# Task input
+--
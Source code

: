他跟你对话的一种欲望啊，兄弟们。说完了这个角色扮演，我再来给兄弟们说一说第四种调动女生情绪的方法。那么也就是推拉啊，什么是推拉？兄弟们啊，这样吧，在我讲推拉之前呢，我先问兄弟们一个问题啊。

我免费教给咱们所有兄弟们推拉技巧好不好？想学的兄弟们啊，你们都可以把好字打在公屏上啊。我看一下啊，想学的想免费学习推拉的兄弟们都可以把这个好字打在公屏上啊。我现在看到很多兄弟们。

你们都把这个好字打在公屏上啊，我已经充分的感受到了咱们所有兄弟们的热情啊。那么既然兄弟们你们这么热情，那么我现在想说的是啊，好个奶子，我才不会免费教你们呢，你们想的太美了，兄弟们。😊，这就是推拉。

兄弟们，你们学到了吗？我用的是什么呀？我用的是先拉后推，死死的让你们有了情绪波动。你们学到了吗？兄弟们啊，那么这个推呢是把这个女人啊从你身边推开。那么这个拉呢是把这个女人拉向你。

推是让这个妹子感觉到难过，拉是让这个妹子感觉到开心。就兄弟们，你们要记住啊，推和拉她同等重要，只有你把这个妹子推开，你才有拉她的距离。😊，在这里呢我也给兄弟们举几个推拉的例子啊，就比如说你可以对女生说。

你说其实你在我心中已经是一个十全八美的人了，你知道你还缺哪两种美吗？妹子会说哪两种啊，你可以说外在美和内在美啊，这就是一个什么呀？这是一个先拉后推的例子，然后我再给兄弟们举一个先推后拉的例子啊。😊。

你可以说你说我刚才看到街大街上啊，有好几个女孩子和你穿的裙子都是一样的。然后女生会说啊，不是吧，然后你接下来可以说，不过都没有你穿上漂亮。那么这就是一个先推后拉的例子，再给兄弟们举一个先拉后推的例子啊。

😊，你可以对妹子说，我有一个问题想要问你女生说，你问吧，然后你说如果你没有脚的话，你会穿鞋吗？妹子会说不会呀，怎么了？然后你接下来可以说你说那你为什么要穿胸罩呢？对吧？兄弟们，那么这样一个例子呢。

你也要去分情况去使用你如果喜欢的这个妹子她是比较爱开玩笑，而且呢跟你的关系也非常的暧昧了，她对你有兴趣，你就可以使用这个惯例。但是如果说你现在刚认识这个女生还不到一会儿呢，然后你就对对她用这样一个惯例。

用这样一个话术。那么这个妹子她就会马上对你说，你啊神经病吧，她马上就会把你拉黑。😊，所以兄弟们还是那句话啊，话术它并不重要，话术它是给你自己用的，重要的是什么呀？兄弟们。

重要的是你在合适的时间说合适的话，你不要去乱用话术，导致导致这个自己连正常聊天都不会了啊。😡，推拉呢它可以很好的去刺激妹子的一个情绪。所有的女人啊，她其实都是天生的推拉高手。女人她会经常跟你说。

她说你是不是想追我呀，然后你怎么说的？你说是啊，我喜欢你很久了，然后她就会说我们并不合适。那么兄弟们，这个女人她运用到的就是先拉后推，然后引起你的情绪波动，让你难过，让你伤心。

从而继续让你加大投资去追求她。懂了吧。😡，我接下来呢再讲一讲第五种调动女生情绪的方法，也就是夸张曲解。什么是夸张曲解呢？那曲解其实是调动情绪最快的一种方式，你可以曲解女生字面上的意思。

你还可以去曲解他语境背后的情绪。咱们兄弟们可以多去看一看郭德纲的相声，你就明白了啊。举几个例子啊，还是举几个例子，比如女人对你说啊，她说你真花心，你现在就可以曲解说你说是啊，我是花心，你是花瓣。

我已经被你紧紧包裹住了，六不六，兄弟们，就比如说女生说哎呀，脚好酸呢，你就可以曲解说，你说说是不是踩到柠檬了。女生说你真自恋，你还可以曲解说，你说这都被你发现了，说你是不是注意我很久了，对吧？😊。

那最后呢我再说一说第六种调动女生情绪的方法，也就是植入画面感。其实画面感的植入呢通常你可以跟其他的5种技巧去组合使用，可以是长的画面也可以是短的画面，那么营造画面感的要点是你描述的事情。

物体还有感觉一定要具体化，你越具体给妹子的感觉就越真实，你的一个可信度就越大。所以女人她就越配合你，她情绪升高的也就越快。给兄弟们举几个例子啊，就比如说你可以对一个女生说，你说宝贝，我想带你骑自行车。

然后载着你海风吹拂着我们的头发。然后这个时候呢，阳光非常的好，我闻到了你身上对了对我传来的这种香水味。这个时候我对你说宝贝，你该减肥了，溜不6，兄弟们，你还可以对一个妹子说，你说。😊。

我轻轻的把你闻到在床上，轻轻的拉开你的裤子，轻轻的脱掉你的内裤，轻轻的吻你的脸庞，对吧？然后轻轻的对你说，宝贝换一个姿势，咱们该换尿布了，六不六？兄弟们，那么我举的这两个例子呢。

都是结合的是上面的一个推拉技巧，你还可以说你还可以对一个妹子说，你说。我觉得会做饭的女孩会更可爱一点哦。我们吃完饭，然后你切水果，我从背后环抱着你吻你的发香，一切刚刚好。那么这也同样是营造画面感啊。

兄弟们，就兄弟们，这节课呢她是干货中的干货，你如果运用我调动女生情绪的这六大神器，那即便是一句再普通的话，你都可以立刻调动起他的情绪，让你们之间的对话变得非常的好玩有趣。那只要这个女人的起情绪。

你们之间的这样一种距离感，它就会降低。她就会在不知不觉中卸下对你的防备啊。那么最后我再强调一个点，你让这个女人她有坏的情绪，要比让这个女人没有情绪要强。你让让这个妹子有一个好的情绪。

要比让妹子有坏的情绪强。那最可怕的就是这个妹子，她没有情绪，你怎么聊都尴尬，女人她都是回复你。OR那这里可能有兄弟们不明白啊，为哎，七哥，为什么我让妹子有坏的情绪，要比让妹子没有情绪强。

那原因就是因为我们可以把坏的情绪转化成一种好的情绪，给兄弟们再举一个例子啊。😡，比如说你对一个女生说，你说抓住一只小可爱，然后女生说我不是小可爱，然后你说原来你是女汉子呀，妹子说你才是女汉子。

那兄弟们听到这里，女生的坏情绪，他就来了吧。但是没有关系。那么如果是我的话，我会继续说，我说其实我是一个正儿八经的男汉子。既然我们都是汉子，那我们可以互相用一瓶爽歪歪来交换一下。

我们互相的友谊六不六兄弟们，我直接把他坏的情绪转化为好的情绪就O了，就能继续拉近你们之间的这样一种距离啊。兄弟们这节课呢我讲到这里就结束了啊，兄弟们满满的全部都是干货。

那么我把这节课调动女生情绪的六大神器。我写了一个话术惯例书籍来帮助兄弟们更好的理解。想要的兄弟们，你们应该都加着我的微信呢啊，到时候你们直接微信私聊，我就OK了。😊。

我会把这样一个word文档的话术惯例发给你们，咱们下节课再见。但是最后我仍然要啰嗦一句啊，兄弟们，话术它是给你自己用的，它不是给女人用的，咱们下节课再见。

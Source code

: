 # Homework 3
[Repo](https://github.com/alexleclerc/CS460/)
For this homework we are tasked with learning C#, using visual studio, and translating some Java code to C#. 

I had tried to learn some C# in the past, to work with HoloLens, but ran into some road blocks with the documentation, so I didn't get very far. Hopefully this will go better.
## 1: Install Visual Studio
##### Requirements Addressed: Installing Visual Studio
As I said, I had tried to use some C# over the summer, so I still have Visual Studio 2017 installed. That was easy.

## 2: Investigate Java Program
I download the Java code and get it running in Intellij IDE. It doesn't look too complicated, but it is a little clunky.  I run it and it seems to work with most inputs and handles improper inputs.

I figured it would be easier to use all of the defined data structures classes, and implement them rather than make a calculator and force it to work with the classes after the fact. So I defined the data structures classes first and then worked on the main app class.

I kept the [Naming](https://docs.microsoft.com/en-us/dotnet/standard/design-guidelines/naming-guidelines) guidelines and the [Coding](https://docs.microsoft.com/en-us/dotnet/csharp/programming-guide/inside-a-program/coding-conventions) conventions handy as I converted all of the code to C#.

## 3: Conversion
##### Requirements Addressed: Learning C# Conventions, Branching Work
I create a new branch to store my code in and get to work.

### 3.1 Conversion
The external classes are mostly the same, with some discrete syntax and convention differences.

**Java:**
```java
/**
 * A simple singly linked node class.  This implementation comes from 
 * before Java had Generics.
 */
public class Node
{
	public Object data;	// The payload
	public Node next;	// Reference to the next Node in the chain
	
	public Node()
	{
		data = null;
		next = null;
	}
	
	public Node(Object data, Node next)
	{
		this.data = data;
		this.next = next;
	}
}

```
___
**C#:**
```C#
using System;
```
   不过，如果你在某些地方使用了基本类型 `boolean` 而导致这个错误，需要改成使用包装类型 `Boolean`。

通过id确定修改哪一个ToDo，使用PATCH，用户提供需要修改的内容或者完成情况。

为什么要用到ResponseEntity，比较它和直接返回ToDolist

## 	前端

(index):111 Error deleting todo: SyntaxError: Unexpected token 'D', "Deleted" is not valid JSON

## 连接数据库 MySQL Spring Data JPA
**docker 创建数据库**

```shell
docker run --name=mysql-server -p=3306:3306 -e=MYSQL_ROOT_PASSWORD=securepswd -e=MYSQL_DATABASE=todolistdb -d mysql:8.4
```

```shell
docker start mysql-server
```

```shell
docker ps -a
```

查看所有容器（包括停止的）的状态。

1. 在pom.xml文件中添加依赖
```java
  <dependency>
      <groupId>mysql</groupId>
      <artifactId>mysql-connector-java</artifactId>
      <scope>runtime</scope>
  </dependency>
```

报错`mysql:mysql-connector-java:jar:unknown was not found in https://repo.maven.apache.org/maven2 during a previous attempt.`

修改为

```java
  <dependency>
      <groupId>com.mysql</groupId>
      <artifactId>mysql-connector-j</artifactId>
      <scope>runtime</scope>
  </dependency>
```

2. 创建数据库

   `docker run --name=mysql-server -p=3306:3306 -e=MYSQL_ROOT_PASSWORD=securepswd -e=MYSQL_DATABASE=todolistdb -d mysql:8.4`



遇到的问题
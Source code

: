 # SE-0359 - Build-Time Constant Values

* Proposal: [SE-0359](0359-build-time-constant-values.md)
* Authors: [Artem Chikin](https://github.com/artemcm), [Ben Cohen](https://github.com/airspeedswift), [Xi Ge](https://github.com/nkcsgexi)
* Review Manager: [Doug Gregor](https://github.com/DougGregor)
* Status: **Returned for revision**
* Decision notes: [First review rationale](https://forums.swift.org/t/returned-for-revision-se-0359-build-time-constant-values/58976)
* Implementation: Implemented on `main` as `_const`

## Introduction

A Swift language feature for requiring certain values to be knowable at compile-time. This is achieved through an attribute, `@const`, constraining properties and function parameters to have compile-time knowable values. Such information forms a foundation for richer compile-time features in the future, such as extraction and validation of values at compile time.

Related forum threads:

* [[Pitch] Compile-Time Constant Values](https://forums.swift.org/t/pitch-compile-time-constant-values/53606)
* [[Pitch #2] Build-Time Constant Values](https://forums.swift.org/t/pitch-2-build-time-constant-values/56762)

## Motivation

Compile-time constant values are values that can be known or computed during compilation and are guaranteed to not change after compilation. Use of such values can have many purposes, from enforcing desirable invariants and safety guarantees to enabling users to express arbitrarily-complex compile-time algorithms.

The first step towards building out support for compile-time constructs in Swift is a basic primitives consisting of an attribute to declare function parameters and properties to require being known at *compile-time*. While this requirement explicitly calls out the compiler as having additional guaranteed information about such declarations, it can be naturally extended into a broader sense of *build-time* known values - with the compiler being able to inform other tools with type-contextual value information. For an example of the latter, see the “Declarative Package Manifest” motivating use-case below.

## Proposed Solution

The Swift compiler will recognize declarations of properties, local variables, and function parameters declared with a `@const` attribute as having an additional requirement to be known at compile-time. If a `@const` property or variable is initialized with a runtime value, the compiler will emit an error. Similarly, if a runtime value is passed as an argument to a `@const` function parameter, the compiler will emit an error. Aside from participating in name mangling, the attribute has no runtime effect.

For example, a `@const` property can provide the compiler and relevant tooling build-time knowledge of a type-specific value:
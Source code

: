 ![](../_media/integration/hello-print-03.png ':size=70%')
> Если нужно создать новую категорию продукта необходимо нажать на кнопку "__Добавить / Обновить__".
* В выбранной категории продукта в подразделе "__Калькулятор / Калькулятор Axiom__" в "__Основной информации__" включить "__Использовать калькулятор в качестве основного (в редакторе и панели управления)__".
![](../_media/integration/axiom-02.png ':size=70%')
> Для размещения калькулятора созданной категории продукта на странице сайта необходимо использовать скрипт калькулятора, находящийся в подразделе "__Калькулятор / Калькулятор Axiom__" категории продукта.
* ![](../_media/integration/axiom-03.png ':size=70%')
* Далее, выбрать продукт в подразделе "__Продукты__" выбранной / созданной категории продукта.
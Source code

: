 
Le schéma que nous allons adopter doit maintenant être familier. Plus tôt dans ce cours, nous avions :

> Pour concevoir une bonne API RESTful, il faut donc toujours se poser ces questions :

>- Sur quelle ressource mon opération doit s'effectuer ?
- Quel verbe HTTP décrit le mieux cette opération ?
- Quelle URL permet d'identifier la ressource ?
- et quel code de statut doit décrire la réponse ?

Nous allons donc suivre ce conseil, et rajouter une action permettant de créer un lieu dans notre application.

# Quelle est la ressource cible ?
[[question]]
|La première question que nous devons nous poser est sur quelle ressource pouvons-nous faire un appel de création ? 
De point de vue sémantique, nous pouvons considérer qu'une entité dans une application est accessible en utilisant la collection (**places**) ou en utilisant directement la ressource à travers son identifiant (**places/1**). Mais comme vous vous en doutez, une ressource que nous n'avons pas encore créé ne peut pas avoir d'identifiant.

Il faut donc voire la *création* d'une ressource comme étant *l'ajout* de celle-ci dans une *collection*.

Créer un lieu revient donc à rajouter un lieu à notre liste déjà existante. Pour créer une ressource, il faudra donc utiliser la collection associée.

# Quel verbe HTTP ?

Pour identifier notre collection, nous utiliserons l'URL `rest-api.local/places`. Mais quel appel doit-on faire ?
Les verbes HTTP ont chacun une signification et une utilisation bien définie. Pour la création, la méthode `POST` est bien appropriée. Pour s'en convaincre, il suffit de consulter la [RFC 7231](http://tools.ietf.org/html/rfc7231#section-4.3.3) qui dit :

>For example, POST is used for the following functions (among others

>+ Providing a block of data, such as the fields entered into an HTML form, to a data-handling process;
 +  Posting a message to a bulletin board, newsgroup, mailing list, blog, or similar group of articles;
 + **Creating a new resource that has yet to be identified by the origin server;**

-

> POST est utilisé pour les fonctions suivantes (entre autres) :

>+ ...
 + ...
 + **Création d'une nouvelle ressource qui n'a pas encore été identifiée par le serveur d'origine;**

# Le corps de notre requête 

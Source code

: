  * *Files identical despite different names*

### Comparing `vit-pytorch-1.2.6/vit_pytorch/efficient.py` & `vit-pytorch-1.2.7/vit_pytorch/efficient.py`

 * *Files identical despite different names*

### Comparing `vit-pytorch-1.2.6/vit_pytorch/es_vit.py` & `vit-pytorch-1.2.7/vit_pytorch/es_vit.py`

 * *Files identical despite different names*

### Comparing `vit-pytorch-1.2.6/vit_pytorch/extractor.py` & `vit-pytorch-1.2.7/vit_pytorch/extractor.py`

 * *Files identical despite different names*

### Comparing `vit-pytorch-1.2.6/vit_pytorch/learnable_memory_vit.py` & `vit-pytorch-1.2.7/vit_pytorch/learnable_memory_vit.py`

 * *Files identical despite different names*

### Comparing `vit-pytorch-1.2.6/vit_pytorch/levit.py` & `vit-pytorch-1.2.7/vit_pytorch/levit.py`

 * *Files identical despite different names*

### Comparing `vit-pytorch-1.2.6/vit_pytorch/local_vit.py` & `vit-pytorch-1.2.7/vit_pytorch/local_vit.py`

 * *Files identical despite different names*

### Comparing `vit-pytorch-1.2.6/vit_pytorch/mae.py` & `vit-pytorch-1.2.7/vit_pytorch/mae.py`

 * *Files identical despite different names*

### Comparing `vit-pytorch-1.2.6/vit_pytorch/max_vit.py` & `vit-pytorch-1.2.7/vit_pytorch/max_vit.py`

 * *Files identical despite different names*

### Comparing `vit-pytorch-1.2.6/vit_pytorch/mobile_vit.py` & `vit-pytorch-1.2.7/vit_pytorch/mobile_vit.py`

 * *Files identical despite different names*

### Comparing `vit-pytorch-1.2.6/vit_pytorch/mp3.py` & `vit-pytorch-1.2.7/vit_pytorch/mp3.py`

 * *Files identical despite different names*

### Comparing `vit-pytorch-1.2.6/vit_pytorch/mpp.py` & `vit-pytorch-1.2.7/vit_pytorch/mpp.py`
+--
The task calls for every line of the material that contains the string "identifier".

- Quelle URL permet d'identifier la ressource ?
Pour identifier notre collection, nous utiliserons l'URL `rest-api.local/places`. Mais quel appel doit-on faire ?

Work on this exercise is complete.